**Exercise description**.
The word "title" marks the lines to copy; find all of them in the entries below.

**Records to use**.
──────────
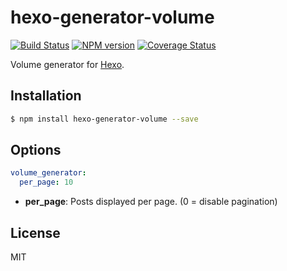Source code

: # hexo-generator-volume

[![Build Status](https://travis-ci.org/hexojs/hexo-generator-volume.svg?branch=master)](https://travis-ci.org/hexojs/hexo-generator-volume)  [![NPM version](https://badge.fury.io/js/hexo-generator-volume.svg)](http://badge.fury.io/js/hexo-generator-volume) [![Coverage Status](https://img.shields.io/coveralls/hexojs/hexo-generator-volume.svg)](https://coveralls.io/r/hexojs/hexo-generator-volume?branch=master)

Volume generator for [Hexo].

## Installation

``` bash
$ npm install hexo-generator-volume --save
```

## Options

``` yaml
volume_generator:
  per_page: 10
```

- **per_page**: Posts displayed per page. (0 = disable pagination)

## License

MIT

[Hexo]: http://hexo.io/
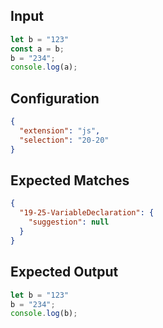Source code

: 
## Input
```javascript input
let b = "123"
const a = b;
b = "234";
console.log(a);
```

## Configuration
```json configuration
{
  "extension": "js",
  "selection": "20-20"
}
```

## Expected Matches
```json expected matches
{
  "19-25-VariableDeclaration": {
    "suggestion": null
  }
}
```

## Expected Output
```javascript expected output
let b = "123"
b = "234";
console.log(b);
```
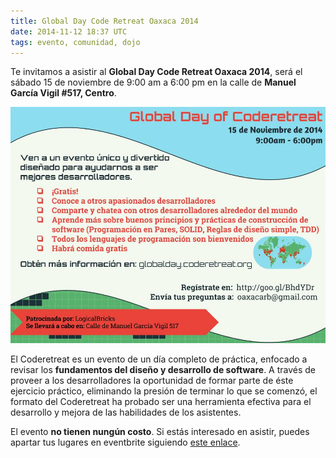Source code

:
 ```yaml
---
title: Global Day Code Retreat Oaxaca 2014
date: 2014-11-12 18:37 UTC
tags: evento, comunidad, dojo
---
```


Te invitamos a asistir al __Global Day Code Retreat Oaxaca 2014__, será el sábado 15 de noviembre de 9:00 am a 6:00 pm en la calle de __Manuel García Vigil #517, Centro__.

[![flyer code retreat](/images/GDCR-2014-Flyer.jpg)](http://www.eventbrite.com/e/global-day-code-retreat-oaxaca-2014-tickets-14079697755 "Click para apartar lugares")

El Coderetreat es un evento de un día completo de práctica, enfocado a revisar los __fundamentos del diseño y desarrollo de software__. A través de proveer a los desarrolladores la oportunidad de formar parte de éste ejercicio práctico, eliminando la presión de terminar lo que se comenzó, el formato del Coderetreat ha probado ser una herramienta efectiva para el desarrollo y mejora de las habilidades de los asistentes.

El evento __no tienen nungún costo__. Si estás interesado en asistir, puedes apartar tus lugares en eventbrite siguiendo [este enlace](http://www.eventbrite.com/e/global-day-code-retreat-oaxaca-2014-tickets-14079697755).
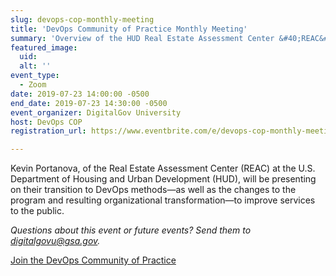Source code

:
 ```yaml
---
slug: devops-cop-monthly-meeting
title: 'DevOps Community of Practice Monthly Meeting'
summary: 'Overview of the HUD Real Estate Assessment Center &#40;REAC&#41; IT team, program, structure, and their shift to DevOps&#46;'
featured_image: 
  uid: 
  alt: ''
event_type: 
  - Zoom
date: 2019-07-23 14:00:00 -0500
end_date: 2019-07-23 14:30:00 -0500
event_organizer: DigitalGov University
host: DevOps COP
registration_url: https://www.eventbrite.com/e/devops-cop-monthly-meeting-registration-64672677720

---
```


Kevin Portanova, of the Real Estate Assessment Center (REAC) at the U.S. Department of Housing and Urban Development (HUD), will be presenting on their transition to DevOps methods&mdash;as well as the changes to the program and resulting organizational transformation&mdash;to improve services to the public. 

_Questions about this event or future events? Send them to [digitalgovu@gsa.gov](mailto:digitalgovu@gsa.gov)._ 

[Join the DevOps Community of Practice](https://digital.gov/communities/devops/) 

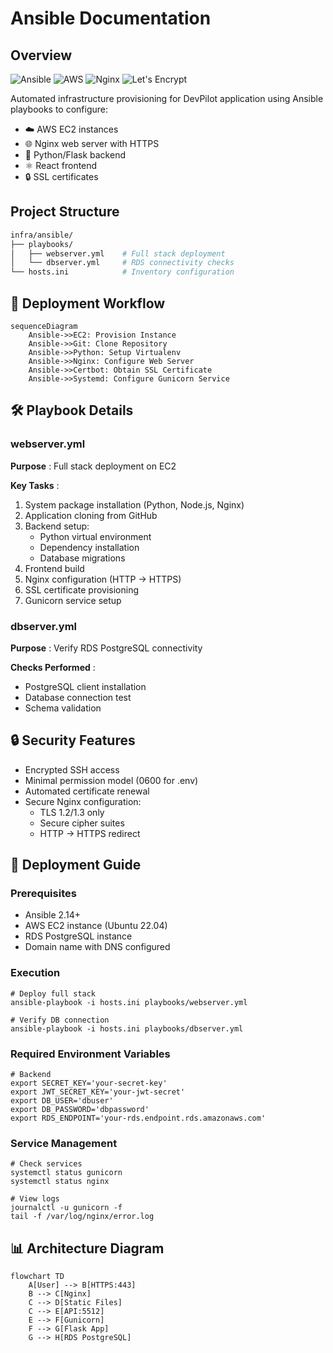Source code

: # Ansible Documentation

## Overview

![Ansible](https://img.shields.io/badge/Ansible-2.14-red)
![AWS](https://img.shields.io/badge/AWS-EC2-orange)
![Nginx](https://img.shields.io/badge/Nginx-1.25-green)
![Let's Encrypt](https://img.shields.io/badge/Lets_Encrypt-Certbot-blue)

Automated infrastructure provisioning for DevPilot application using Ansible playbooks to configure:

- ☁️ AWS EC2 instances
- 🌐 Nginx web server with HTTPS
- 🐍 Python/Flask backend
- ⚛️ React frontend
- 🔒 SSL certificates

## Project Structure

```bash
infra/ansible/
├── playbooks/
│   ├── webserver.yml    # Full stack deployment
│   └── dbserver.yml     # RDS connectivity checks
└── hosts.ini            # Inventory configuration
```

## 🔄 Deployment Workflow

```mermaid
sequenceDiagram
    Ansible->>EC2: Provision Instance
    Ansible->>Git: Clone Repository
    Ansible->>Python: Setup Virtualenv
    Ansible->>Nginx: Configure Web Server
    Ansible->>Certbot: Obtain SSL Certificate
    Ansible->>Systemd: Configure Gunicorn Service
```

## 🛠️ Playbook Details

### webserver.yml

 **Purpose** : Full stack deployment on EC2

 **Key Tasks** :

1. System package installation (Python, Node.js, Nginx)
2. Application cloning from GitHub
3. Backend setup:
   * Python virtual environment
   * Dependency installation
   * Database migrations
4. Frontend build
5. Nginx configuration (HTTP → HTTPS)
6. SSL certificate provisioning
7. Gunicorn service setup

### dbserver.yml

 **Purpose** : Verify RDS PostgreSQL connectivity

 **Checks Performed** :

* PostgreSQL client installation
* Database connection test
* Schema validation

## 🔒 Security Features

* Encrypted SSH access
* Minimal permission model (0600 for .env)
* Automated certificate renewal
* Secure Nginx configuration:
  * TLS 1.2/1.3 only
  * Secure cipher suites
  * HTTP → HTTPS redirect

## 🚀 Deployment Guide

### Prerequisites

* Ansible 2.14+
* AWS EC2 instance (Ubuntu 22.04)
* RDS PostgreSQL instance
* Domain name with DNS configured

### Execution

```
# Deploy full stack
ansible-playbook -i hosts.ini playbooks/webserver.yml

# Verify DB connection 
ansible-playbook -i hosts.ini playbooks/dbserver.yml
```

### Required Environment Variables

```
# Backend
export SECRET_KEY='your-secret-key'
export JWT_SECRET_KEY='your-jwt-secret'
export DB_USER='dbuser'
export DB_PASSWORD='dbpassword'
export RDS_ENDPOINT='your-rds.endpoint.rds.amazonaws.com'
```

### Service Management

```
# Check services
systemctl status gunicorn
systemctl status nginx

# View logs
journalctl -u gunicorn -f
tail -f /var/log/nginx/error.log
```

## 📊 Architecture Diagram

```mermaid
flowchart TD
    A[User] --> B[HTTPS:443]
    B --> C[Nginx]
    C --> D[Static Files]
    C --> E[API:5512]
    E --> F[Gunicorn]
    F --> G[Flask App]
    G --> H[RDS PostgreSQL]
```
──────────
**Task answer**.
title: Global Day Code Retreat Oaxaca 2014
title: 'DevOps Community of Practice Monthly Meeting'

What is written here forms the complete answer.